Capítulo XXIII – Revolução em Coimbra
Tal qual Maio de 68, uma primavera estonteante, cravos brancos e vermelhos: a Revolução de Abril.
Pelo rádio assisto a seus movimentos. E não acredito que um grupo de pessoas teve a coragem de romper o tédio dos dias. Sustentar a flor do amanhã. A flor que nasce no asfalto, como escreveu o Poeta brasileiro. Nas ruas, nas praças, nas casas. No coração das pessoas. Nos atos das gentes. De Lisboa. A bela Lisboa. Ao Sul, ao Norte. Nas Ilhas. Em Coimbra. A mesma Coimbra da crise acadêmica de 69, quando o protesto estudantil se fez ouvir. A Coimbra de Antero e de Eça de Queirós.

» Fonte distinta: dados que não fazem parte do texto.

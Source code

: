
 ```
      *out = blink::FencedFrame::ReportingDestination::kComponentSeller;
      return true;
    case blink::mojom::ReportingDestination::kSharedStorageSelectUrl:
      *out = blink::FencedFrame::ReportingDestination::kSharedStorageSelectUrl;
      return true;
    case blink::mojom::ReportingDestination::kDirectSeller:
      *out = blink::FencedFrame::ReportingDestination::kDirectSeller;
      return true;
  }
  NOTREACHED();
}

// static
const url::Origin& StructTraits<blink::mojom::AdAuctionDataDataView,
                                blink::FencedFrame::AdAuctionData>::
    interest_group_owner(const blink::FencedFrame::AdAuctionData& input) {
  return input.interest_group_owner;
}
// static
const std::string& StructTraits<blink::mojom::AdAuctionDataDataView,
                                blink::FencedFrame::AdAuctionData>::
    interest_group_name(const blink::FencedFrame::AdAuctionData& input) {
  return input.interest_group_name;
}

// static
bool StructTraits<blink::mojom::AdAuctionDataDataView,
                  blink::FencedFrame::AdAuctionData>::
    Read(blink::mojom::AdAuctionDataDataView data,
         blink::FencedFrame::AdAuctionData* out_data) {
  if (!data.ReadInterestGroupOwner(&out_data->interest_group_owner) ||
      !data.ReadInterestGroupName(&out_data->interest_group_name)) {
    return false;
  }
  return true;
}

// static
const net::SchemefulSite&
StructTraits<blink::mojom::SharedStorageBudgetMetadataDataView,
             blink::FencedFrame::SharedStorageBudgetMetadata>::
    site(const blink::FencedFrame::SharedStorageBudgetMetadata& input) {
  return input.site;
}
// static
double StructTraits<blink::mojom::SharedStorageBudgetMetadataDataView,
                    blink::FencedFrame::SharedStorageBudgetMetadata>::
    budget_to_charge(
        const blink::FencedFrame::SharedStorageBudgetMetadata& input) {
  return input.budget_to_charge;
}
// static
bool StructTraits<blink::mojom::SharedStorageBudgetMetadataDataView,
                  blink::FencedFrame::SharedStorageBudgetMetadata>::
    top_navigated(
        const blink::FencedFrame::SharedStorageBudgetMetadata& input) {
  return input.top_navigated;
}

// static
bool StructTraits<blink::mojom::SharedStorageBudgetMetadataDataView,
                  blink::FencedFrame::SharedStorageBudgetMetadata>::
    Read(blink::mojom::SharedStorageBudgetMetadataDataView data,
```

De um sonho cultivado brotou a realidade de Abril. De uma fresta da rotina, avistou-se a mudança. Como sustentar a infelicidade diante da possibilidade de mudança? Como sofrer a resignação de um tempo mesquinho, de uma vida mesquinha diante de tudo o que sonha e pulsa e vive e ousa ser o que é? Como permanecer imóvel diante do vermelho, do branco dos cravos da Revolução de Abril?
Meus livros, minha biblioteca, minhas estantes, todos eles guardam palavras prontas a fabricar o gosto pela liberdade. Através de Fénelon, recebo os ensinamentos dados a Telêmaco, filho de Ulisses, o grande navegante; de Machado, a amargura e a ironia do mundo; de Eça, a sensualidade e a esperança; de Antero, a poesia como missão. E atravesso pontes, mares, montanhas, tempo e espaço Ouço a voz de Voltaire, Montesquieu. Divirto-me com o Cândido ou o Otimismo. Leio as Cartas Persas. Conheço os seis continentes. Aproximo-me do mundo, das mulheres, dos homens, meus contemporâneos. Recito Fernando Pessoa, Álvaro de Campos, Ricardo Reis, Florbela Espanca, Vergílio Ferreira, Sophia de Mello Brainer Andressen. Em todos os jardins. Sou, como escreveu Drummond: do tempo presente, da vida presente. Sou também o que veio antes e o que virá depois de mim.
Pela Rádio, assisto aos estudantes de Coimbra que caminham pelas ruas. Sua juventude é muito mais do que uma idade: é uma atitude. E contagia e leva consigo a atenção daqueles que ainda não crêem em um novo dia. Abre as portas da Universidade. Semeia o novo em solo centenário.
Eu, Eduardo Machado, estou em meu quarto a acompanhar as notícias pela Rádio. Mas, meu pensamento encontra-se com todos os que sonharam e com todos os que constroem a quinta-feira de Abril.